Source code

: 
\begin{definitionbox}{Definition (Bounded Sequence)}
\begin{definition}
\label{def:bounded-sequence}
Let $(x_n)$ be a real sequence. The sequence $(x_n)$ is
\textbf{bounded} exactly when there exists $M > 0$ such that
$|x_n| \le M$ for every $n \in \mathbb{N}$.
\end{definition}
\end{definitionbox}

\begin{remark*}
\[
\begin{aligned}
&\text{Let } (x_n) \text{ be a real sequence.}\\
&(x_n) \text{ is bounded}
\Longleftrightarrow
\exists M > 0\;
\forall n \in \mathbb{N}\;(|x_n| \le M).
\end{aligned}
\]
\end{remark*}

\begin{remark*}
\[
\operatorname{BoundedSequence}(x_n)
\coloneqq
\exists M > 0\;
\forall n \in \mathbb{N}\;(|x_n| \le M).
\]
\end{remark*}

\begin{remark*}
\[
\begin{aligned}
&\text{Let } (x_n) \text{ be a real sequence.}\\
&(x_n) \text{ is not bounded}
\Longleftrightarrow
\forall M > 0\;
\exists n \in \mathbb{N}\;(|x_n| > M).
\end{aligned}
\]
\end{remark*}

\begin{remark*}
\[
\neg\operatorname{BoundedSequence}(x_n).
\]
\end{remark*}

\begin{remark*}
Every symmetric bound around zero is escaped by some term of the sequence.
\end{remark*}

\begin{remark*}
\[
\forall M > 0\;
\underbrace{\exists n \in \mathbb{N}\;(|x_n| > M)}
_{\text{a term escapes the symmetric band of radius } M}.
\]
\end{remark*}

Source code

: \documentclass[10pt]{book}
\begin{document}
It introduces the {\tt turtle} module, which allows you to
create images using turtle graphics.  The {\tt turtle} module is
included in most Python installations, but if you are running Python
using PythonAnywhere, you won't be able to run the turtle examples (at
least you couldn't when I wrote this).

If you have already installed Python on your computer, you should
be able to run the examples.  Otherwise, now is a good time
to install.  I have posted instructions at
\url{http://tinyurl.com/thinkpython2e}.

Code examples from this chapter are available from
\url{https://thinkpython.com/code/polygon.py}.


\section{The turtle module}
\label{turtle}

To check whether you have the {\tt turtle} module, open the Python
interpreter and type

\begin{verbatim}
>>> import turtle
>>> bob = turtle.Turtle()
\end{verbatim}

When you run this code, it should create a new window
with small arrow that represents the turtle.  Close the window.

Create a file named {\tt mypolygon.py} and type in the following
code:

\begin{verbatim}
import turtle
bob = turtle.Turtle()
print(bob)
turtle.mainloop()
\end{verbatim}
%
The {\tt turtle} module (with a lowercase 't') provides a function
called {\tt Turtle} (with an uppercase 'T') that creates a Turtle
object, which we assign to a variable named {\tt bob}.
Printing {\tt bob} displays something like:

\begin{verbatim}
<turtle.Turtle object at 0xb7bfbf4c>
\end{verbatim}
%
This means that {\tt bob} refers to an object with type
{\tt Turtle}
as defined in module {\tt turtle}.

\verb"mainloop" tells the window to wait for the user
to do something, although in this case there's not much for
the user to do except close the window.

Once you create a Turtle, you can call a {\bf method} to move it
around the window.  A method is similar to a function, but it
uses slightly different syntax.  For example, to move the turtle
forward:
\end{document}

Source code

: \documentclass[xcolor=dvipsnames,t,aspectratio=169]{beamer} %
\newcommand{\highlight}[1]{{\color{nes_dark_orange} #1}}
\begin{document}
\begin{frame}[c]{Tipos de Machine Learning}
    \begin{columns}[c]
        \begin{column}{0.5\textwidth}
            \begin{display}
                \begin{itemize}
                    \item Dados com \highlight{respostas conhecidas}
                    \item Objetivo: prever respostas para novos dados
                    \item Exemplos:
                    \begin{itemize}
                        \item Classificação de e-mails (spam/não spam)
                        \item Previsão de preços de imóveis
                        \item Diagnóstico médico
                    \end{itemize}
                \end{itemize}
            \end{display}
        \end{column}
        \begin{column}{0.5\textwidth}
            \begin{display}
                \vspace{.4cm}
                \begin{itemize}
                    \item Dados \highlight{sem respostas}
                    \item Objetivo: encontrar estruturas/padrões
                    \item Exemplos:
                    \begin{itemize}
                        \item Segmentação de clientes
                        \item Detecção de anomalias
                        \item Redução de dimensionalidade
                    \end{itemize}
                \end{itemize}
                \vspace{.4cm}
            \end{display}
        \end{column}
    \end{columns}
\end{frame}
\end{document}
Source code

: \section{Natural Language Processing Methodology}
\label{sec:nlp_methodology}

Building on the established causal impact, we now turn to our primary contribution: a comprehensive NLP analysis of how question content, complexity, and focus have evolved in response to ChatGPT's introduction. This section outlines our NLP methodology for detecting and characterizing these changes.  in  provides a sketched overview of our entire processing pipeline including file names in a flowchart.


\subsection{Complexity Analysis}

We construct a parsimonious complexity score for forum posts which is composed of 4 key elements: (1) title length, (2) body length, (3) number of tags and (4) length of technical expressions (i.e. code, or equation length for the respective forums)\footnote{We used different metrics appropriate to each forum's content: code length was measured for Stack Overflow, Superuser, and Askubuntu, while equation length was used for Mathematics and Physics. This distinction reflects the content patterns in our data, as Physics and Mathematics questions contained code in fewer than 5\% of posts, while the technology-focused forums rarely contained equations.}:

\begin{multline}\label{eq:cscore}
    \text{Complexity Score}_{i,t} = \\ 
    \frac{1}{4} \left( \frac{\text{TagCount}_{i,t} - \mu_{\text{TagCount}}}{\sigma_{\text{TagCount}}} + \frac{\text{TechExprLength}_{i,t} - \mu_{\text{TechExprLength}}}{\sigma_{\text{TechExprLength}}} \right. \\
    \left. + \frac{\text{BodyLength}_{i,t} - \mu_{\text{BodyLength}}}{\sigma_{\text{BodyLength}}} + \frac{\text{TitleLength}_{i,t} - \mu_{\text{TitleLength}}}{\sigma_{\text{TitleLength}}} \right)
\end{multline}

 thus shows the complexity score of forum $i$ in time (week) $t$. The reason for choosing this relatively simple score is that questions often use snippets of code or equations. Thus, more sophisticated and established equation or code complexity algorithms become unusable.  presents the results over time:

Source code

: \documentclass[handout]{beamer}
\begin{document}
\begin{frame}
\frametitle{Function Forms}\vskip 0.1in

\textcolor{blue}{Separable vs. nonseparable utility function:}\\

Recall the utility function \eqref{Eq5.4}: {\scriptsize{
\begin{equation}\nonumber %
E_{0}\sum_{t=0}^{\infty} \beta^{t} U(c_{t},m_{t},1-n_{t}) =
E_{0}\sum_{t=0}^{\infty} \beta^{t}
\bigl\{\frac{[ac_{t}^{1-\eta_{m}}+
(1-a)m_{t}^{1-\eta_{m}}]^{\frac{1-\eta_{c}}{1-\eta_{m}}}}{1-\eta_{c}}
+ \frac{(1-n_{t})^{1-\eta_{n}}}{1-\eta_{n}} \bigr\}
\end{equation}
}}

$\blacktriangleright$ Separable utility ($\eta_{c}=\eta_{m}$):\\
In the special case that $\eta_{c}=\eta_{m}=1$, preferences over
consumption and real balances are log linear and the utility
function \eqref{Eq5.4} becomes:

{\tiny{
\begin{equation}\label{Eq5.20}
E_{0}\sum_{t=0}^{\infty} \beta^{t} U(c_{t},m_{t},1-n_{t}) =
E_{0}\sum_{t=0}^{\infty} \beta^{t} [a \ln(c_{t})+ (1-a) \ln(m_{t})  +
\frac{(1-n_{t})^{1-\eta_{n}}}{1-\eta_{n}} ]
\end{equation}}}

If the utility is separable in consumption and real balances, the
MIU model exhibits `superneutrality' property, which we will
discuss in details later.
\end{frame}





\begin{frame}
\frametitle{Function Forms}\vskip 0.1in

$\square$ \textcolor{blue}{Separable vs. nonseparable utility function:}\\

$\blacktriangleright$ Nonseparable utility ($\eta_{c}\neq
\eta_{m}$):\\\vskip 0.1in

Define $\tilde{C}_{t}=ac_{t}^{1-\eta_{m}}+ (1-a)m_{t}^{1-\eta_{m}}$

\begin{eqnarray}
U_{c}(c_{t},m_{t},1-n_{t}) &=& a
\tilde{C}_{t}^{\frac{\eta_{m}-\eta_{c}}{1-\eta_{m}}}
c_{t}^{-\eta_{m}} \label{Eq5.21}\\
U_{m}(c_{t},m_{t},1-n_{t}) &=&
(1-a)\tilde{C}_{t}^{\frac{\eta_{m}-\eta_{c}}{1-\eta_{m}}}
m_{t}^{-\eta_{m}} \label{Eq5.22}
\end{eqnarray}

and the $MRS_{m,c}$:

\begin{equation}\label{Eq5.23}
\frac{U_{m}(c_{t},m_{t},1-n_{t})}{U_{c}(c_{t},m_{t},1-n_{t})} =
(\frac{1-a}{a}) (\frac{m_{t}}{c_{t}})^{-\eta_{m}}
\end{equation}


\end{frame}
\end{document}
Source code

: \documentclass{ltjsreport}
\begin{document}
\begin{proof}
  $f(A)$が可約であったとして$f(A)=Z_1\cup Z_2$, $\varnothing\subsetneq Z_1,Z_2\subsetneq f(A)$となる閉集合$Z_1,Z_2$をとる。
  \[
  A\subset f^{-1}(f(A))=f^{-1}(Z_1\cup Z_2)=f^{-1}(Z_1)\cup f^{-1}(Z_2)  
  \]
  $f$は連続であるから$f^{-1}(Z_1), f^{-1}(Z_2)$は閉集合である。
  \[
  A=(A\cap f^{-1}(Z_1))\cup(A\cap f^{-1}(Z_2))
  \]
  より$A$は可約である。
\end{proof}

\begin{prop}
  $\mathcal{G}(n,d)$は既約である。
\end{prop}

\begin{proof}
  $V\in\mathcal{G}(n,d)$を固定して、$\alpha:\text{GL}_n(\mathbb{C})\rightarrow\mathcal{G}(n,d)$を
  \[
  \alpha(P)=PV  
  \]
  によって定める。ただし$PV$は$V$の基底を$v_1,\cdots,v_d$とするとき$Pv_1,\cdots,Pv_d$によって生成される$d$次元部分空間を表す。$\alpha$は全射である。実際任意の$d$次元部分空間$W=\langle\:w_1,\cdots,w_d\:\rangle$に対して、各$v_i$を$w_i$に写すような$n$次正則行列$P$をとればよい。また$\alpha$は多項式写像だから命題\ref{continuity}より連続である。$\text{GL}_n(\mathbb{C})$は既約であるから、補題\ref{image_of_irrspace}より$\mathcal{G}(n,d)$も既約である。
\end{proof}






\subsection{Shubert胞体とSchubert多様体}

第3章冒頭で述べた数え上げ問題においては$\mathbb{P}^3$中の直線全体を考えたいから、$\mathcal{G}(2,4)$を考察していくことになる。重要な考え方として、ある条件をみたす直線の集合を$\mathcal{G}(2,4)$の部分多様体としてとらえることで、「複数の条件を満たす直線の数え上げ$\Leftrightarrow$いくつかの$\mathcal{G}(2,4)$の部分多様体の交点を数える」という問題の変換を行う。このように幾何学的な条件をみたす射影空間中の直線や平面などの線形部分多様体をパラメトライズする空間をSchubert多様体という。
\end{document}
============================================================
* Description of the task: Where a line in the listing above includes the string "around", copy that line.

* Result of the task:
Every symmetric bound around zero is escaped by some term of the sequence.
around the window.  A method is similar to a function, but it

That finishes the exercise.